So yesterday, I decided to learn Python. Been a .NET guy primarily for the last n years, had some people work in it around me, but never was inclined to try it out. DUH!!!! Such a nice language. It took a couple minutes to get my bearings, but I figured…why not! Everyone in the Valley is so anti-MS and so pro-(Python, MySQL, PHP) one needs to embrace the flow.
For the last couple years I’ve been using a very simple, yet (what I believe to be) a strong POS tagger built by Mark Watson and based on Eric Brill’s work. Written in C#, it gave me a very straightforward paring knife to do tokenization and POS tagging quickly and easily in .NET. Now Monty Tagger and NTLK are definitely incredible resources for NLP in Python, but I wanted something very strightforward and portable without all the bells and whistles so I can build on the core myself. Not to mention I wanted something fun for my first outting in Python. Well…ta da! Here it is.
It’s comprised of two (count them 2) VERY simple source files. The first is the basic hashing and pickling utility if you want to make changes to the lexicon (I believe I’m using the same lexicon file as Monty Tagger), and the second is the actual tagger/tokenizer.
I’ve made some additional tweaks to the versions I run and plan to port some of them also to Python. If you’re intersted in additions add a comment and I’ll do my best to share/accomodate.
You can download my Python NLP Part-of-Speech Tagger here.
P.S./Caveat/blahblah:
This is my first anything outside of some Hello World stuff in Python.
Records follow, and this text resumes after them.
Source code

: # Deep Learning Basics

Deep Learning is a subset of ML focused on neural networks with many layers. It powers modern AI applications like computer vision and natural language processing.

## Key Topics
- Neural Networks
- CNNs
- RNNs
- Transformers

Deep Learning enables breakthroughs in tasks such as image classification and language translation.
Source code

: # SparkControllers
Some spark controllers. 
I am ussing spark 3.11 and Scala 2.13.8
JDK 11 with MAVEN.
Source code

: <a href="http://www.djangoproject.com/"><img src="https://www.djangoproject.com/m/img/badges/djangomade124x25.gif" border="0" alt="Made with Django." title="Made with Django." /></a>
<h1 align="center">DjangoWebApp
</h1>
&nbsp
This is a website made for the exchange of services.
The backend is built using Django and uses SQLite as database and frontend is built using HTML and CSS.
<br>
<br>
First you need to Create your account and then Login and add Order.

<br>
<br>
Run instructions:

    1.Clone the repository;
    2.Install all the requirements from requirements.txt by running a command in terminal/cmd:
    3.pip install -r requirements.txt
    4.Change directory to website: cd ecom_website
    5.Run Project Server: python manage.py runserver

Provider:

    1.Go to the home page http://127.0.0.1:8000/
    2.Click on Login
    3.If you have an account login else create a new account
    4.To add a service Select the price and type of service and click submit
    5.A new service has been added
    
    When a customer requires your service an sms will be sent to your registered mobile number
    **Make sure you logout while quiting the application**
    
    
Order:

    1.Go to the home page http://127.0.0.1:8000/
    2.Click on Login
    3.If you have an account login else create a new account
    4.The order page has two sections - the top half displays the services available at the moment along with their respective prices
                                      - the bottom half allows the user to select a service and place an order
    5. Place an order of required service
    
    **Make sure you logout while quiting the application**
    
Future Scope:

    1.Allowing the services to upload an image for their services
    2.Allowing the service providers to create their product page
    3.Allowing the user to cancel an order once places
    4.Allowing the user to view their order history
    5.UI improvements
It definitely works, and does so at a decent clip (speed wise), but I’m sure I could have done some of the operations a little more elegantly. Leave comments though with recommendations/suggestions/!flames.
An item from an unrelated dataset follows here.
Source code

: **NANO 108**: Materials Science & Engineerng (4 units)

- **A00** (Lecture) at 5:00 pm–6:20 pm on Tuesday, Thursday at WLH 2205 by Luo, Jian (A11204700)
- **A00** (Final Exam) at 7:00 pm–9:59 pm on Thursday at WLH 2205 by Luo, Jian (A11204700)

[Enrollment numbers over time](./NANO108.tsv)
24 Responses to "Simple NLP Part-of-Speech tagger in Python"
This looks great Jason… i’m not too familliar with Python so how do I install this to my linux apache server? All I have is FTP access to it.
Hi Brandon-
Thanks. You can run it from PHP if you only have FTP access. Here’s a good link to use as reference. Let me know if you need further help. -J.
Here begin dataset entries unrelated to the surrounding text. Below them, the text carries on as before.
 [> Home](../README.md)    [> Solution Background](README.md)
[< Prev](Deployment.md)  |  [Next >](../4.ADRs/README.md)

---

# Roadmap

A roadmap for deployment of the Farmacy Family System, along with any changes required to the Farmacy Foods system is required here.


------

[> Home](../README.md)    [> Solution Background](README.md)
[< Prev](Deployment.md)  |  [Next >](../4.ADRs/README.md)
http://www.csh.rit.edu/~jon/projects/pip/
Hi Jason,
Where can I get the .Net ( C#) version of the Simple NLP POS?
Thanks
Dan
Hi-
It’s available above by clicking on Mark Watson’s name
J.
Hi Jason. It’s good to hear you’re getting into Python still, but I hope your code doesn’t look like *that* anymore!
I’ve edited your code to make it a whole lot more pythonesque, and would like to send it to you, but feel that this textarea is not the place =)
Hi,
I have downloaded the “Simple NLP Part-of-Speech tagger in Python”. I would like to integrate it in a c#.net program. Can you please guide me?
Wow very intrested in this i have tried to download it but the website is down can you post a new link please.
Kind Regards
Mark
NLP Exeter
Really fantastic work…. i am doing the project for extracting usefulness of reviews using NLP… can i use your tool for this work….
Feel free, but if you plan on releasing the product commercially, please make sure to take care of the LGPL
Is it difficult to split Brill_lexicon into two files to get the file-size down? I’m trying to use this on app engine and the file is over the max size limit
This is exactly what I’ve been looking for! I’ve encountered one stumbling block though: I’m not sure what all the tags mean
Some of them are obvious, but it would be great to get a full list. I know there are several different tagging schemes around for POS, so I thought I’d ask you directly: Which scheme does the tagger use? Thanks!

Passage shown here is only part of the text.